Lot 124
  • 124

Lincoln, Abraham

Estimate
35,000 - 45,000 USD
bidding is closed

Description

  • Lincoln, Abraham
  • Photograph signed ("A. Lincoln") as sixteenth President
  • ink on photograph
Signature written at the foot of a carte-de-visite size albumen print portrait mounted on card (3 3/4 x 2 1/4 in.; 95 x 59 mm) with double gilt-ruled border, inscribed on verso in pencil "Fair held in Pekin, Ill to raise money for soldiers—in early part of war. probably 1862. Photographs sent by Lincoln and autographed by him. $200"; trimmed at top margin far from image of Lincoln, some light spotting.

Literature

Lincoln in Photographs O-71a; Westerman's letter to Lincoln can be found in the Abraham Lincoln Papers at the Library of Congress (http://memory.loc.gov/ammem/alhtml/malhome.html)

Catalogue Note

A fine signed photograph of President Lincoln, with an intriguing history. This is one of several signed copies of this portrait that Lincoln contributed to the Tazewell County, Illinois, Sanitary Fair. The photographs were solicited by a determined Mrs. Henry P. Westerman, who on October 2, 1864, wrote to Lincoln, "A second time I importune you for a donation to our Tazewell County fair, Sanitary Fair I should say. And I cannot give up the idea of our President giving us something. If you remember I stopped you at the White House steps … and you asked me what I wanted you to do. I told you and you said that you were worn out and could not go up again for anything but said you would remember my position. Now this time if you cannot conveniently give us anything else … send a large picture of yourself which we can make a great deal on it. It is the earnest wishes of our Soldiers Aid Society that you would do something as it would inspire others to donate."
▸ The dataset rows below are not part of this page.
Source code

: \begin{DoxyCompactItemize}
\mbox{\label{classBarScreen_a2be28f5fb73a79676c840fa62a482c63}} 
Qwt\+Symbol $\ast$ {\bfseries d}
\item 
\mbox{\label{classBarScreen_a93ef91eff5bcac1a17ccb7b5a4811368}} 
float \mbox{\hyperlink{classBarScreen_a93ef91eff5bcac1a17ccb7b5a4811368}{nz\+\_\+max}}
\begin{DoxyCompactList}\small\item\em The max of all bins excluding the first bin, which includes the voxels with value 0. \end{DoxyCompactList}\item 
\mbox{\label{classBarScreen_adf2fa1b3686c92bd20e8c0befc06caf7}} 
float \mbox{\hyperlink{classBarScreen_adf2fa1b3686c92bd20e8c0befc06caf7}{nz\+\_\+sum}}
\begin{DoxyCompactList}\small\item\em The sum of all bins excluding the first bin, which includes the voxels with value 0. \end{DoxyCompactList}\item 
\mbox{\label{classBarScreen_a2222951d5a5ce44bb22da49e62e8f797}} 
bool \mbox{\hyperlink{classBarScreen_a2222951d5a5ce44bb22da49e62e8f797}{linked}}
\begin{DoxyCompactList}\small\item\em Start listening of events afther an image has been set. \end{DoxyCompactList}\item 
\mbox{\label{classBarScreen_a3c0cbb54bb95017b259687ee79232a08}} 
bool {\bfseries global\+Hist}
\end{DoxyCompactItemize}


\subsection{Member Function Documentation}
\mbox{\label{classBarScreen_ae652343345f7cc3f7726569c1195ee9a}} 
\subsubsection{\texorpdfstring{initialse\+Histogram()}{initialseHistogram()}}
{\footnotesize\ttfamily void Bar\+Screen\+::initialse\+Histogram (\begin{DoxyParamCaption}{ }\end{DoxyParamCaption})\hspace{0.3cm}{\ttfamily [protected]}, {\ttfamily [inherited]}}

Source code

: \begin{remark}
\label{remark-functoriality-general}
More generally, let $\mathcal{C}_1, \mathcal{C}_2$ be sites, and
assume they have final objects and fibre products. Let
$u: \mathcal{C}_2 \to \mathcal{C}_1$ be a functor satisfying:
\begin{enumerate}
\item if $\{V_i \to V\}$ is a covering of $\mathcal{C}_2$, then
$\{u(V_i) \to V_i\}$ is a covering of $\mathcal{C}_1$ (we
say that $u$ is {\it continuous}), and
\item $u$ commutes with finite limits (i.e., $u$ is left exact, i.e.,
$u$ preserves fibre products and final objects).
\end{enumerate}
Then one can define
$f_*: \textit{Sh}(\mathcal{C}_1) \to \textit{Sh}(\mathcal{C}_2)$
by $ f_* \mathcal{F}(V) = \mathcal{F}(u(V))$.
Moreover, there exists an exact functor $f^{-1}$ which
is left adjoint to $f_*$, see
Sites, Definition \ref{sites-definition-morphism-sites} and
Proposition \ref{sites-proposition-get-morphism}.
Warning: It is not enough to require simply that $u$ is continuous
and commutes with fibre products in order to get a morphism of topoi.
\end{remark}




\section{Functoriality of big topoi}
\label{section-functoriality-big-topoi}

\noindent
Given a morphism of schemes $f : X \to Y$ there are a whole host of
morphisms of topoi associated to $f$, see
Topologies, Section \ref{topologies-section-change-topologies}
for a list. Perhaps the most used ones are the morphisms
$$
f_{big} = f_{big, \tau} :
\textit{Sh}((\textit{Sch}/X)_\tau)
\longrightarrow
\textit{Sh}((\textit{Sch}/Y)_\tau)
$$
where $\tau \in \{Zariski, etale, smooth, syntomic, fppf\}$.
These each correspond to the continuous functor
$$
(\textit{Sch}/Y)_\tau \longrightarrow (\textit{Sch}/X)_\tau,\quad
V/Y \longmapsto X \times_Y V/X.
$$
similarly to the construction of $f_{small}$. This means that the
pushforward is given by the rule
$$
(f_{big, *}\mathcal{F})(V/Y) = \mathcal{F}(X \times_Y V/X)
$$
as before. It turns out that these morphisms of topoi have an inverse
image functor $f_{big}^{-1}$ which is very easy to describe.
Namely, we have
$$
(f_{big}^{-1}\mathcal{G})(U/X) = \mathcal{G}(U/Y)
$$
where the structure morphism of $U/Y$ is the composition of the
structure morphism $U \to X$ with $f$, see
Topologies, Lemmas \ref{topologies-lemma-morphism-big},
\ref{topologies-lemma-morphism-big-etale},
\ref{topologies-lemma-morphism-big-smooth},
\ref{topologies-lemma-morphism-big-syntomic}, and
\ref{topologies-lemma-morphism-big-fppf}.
Westerman suggested that should Lincoln want to find out if she was "an imposter or not," he could inquire of John Albert Jones, a childhood friend of hers "who is in some office in the Treasury department I disremember which." She further tells the President. "What you send will have to be done immediately as our San fair commences on the 18th Oct." She also reminded him in a postscript that "by so doing you will be rewarded from above." In order to support the Tazewell Fair—and perhaps to forestall any further entreaties from Mrs. Westerman—Lincoln had at least three signed carte-de-visite size prints sent to the Pekin Soldiers Aid Society (Hamilton & Ostendorf record two others in Lincoln in Photographs, p. 252).

The endorsement on the verso of the photograph is accurate apart from the date of the Fair. Not only do we know from Mrs. Westerman's letter that the Fair was held in October 1864, but Lincoln did not sit for this portrait until August 9, 1863, when he agreed to be Alexander Gardner's first sitter at the photographer's new gallery. John Hay, one of Lincoln's private secretaries, recorded the visit in his diary: "I went down with the President to have his picture taken at Gardner's. He was in very good spirits" (quoted in Mark Katz, Witness to an Era: The Life and Photographs of Alexander Gardner, p. 112). Lincoln is depicted sitting by a small marble-topped table, holding his reading glasses in his right hand and a Sunday newspaper in his left.